There is a lot more to this story because Microsoft’s affairs in Africa are complex. Last week, Free Software Magazine featured an article which compared Nestle’s plot to Microsoft’s.
We have seen how two different corporations use free samples of their products to create a dependence in the most vulnerable areas of the world. Even when the similarities between both marketing strategies are evident, Microsoft has earned the image of a company concerned with social causes, while Nestlé has been the objective of a successful boycott campaign that forced it to change its marketing strategy.
This double standard is maintained by the lack of public awareness on the implications of proprietary software. To make these implications known, and to promote the use of free software in education, is a step towards a world where access to knowledge is not restricted to those who can afford it.

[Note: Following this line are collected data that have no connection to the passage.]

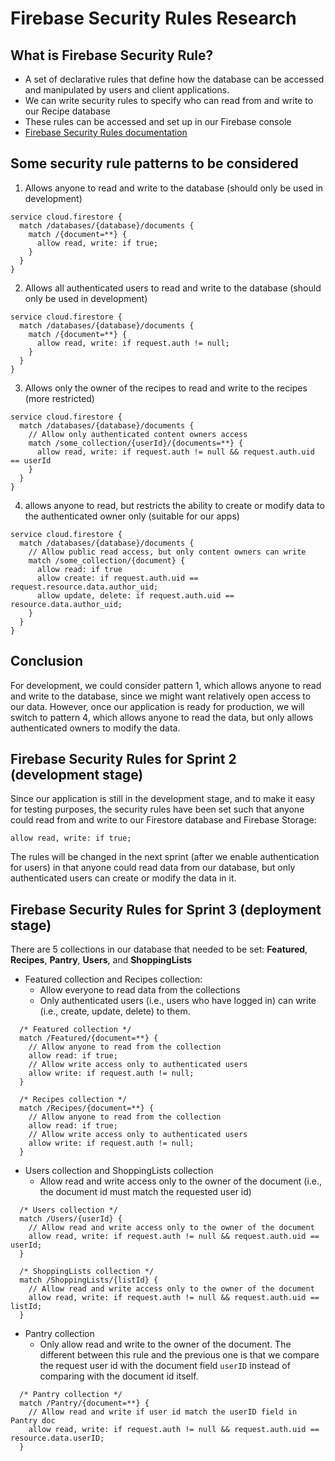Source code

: # Firebase Security Rules Research

## What is Firebase Security Rule?
- A set of declarative rules that define how the database can be accessed and manipulated by users and client applications.
- We can write security rules to specify who can read from and write to our Recipe database
- These rules can be accessed and set up in our Firebase console
- [Firebase Security Rules documentation](https://firebase.google.com/docs/rules)

## Some security rule patterns to be considered
1. Allows anyone to read and write to the database (should only be used in development)
```
service cloud.firestore {
  match /databases/{database}/documents {
    match /{document=**} {
      allow read, write: if true;
    }
  }
}
``` 
2. Allows all authenticated users to read and write to the database (should only be used in development)
```
service cloud.firestore {
  match /databases/{database}/documents {
    match /{document=**} {
      allow read, write: if request.auth != null;
    }
  }
}
```
3. Allows only the owner of the recipes to read and write to the recipes (more restricted)
```
service cloud.firestore {
  match /databases/{database}/documents {
    // Allow only authenticated content owners access
    match /some_collection/{userId}/{documents=**} {
      allow read, write: if request.auth != null && request.auth.uid == userId
    }
  }
}
```
4. allows anyone to read, but restricts the ability to create or modify data to the authenticated owner only (suitable for our apps)
```
service cloud.firestore {
  match /databases/{database}/documents {
    // Allow public read access, but only content owners can write
    match /some_collection/{document} {
      allow read: if true
      allow create: if request.auth.uid == request.resource.data.author_uid;
      allow update, delete: if request.auth.uid == resource.data.author_uid;
    }
  }
}
```

## Conclusion
For development, we could consider pattern 1, which allows anyone to read and write to the database, since we might want relatively open access to our data. However, once our application is ready for production, we will switch to pattern 4, which allows anyone to read the data, but only allows authenticated owners to modify the data.


## Firebase Security Rules for Sprint 2 (development stage)
Since our application is still in the development stage, and to make it easy for testing purposes, the security rules have been set such that anyone could read from and write to our Firestore database and Firebase Storage:
```
allow read, write: if true;
```
The rules will be changed in the next sprint (after we enable authentication for users) in that anyone could read data from our database, but only authenticated users can create or modify the data in it.

## Firebase Security Rules for Sprint 3 (deployment stage)
There are 5 collections in our database that needed to be set: **Featured**, **Recipes**, **Pantry**, **Users**, and **ShoppingLists**

- Featured collection and Recipes collection: 
  - Allow everyone to read data from the collections 
  - Only authenticated users (i.e., users who have logged in) can write (i.e., create, update, delete) to them.
```
  /* Featured collection */
  match /Featured/{document=**} {
    // Allow anyone to read from the collection
    allow read: if true;
    // Allow write access only to authenticated users
    allow write: if request.auth != null;
  }

  /* Recipes collection */
  match /Recipes/{document=**} {
    // Allow anyone to read from the collection
    allow read: if true;
    // Allow write access only to authenticated users
    allow write: if request.auth != null;
  }
```

- Users collection and ShoppingLists collection
  - Allow read and write access only to the owner of the document (i.e., the document id must match the requested user id)
```
  /* Users collection */
  match /Users/{userId} {
    // Allow read and write access only to the owner of the document
    allow read, write: if request.auth != null && request.auth.uid == userId;
  }
  
  /* ShoppingLists collection */
  match /ShoppingLists/{listId} {
    // Allow read and write access only to the owner of the document
    allow read, write: if request.auth != null && request.auth.uid == listId;
  }
``` 

- Pantry collection
  - Only allow read and write to the owner of the document. The different between this rule and the previous one is that we compare the request user id with the document field `userID` instead of comparing with the document id itself.
```
  /* Pantry collection */
  match /Pantry/{document=**} {
    // Allow read and write if user id match the userID field in Pantry doc
    allow read, write: if request.auth != null && request.auth.uid == resource.data.userID;
  }
```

There is actually some extensive background to this practice of getting children addicted to software (or locked in through proprietary formats and habits). Can you recall Microsoft’s recent announcement about a $3 Windows+Office combo in developing nations? CyberSource reminded us all that this strategy is not related to altruism. The two elements — altruism and stretgy — are not even mutually exclusive, they are contradictory. Dependency on formats, protocols, and application is means for seeding future extraction of revenue. It means more exploitation, more abuse, and more poverty.
“Microsoft’s strategy of getting developing nations hooked on its software was clearly outlined by Bill Gates almost a decade ago,” said Con Zymaris, CEO of long-standing open source firm Cybersource.

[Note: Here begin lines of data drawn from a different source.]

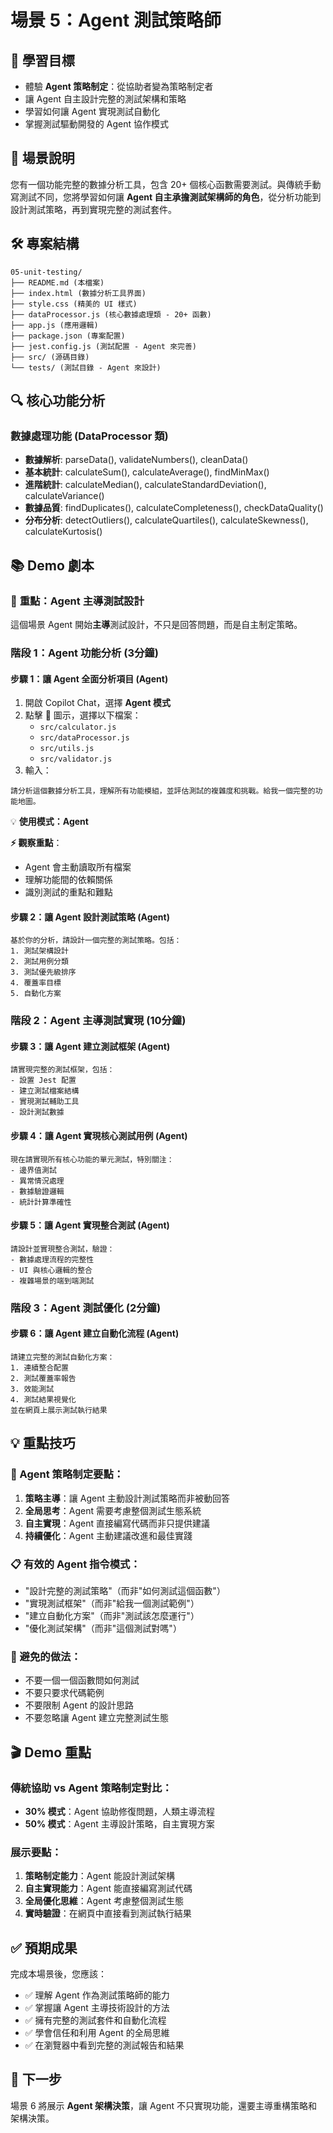 # 場景 5：Agent 測試策略師

## 🎯 學習目標
- 體驗 **Agent 策略制定**：從協助者變為策略制定者
- 讓 Agent 自主設計完整的測試架構和策略
- 學習如何讓 Agent 實現測試自動化
- 掌握測試驅動開發的 Agent 協作模式

## 📝 場景說明
您有一個功能完整的數據分析工具，包含 20+ 個核心函數需要測試。與傳統手動寫測試不同，您將學習如何讓 **Agent 自主承擔測試架構師的角色**，從分析功能到設計測試策略，再到實現完整的測試套件。

## 🛠️ 專案結構
```
05-unit-testing/
├── README.md (本檔案)
├── index.html (數據分析工具界面)
├── style.css (精美的 UI 樣式)
├── dataProcessor.js (核心數據處理類 - 20+ 函數)
├── app.js (應用邏輯)
├── package.json (專案配置)
├── jest.config.js (測試配置 - Agent 來完善)
├── src/ (源碼目錄)
└── tests/ (測試目錄 - Agent 來設計)
```

## 🔍 核心功能分析

### 數據處理功能 (DataProcessor 類)
- **數據解析**: parseData(), validateNumbers(), cleanData()
- **基本統計**: calculateSum(), calculateAverage(), findMinMax()
- **進階統計**: calculateMedian(), calculateStandardDeviation(), calculateVariance()
- **數據品質**: findDuplicates(), calculateCompleteness(), checkDataQuality()
- **分布分析**: detectOutliers(), calculateQuartiles(), calculateSkewness(), calculateKurtosis()

## 📚 Demo 劇本

### 🌟 **重點：Agent 主導測試設計**
這個場景 Agent 開始**主導**測試設計，不只是回答問題，而是自主制定策略。

### 階段 1：Agent 功能分析 (3分鐘)

#### 步驟 1：讓 Agent 全面分析項目 (Agent)
1. 開啟 Copilot Chat，選擇 **Agent 模式**
2. 點擊 📎 圖示，選擇以下檔案：
   - `src/calculator.js`
   - `src/dataProcessor.js`
   - `src/utils.js`
   - `src/validator.js`
3. 輸入：
```
請分析這個數據分析工具，理解所有功能模組，並評估測試的複雜度和挑戰。給我一個完整的功能地圖。
```
💡 **使用模式：Agent**

**⚡ 觀察重點**：
- Agent 會主動讀取所有檔案
- 理解功能間的依賴關係
- 識別測試的重點和難點

#### 步驟 2：讓 Agent 設計測試策略 (Agent)
```
基於你的分析，請設計一個完整的測試策略。包括：
1. 測試架構設計
2. 測試用例分類
3. 測試優先級排序
4. 覆蓋率目標
5. 自動化方案
```

### 階段 2：Agent 主導測試實現 (10分鐘)

#### 步驟 3：讓 Agent 建立測試框架 (Agent)
```
請實現完整的測試框架，包括：
- 設置 Jest 配置
- 建立測試檔案結構
- 實現測試輔助工具
- 設計測試數據
```

#### 步驟 4：讓 Agent 實現核心測試用例 (Agent)
```
現在請實現所有核心功能的單元測試，特別關注：
- 邊界值測試
- 異常情況處理
- 數據驗證邏輯
- 統計計算準確性
```

#### 步驟 5：讓 Agent 實現整合測試 (Agent)
```
請設計並實現整合測試，驗證：
- 數據處理流程的完整性
- UI 與核心邏輯的整合
- 複雜場景的端到端測試
```

### 階段 3：Agent 測試優化 (2分鐘)

#### 步驟 6：讓 Agent 建立自動化流程 (Agent)
```
請建立完整的測試自動化方案：
1. 連續整合配置
2. 測試覆蓋率報告
3. 效能測試
4. 測試結果視覺化
並在網頁上展示測試執行結果
```

## 💡 重點技巧

### 🤖 Agent 策略制定要點：
1. **策略主導**：讓 Agent 主動設計測試策略而非被動回答
2. **全局思考**：Agent 需要考慮整個測試生態系統
3. **自主實現**：Agent 直接編寫代碼而非只提供建議
4. **持續優化**：Agent 主動建議改進和最佳實踐

### 📋 有效的 Agent 指令模式：
- "設計完整的測試策略"（而非"如何測試這個函數"）
- "實現測試框架"（而非"給我一個測試範例"）
- "建立自動化方案"（而非"測試該怎麼運行"）
- "優化測試架構"（而非"這個測試對嗎"）

### 🚫 避免的做法：
- 不要一個一個函數問如何測試
- 不要只要求代碼範例
- 不要限制 Agent 的設計思路
- 不要忽略讓 Agent 建立完整測試生態

## 🎬 Demo 重點

### 傳統協助 vs Agent 策略制定對比：
- **30% 模式**：Agent 協助修復問題，人類主導流程
- **50% 模式**：Agent 主導設計策略，自主實現方案

### 展示要點：
1. **策略制定能力**：Agent 能設計測試架構
2. **自主實現能力**：Agent 能直接編寫測試代碼
3. **全局優化思維**：Agent 考慮整個測試生態
4. **實時驗證**：在網頁中直接看到測試執行結果

## ✅ 預期成果
完成本場景後，您應該：
- ✅ 理解 Agent 作為測試策略師的能力
- ✅ 掌握讓 Agent 主導技術設計的方法
- ✅ 擁有完整的測試套件和自動化流程
- ✅ 學會信任和利用 Agent 的全局思維
- ✅ 在瀏覽器中看到完整的測試報告和結果

## 🔄 下一步
場景 6 將展示 **Agent 架構決策**，讓 Agent 不只實現功能，還要主導重構策略和架構決策。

Specifically, Bill Gates, citing China as an example, said:
“Although about 3 million computers get sold every year in China, but people don’t pay for the software,” he said. “Someday they will, though. As long as they are going to steal it, we want them to steal ours. They’ll get sort of addicted, and then we’ll somehow figure out how to collect sometime in the next decade.”
There is also this one about Adobe. But why go as far as months ago? Only days ago, this veiled marketing press release was unleashed by Microsoft and its ilk, most probably with the intention of getting children dependent on (and locked in to) their expensive software.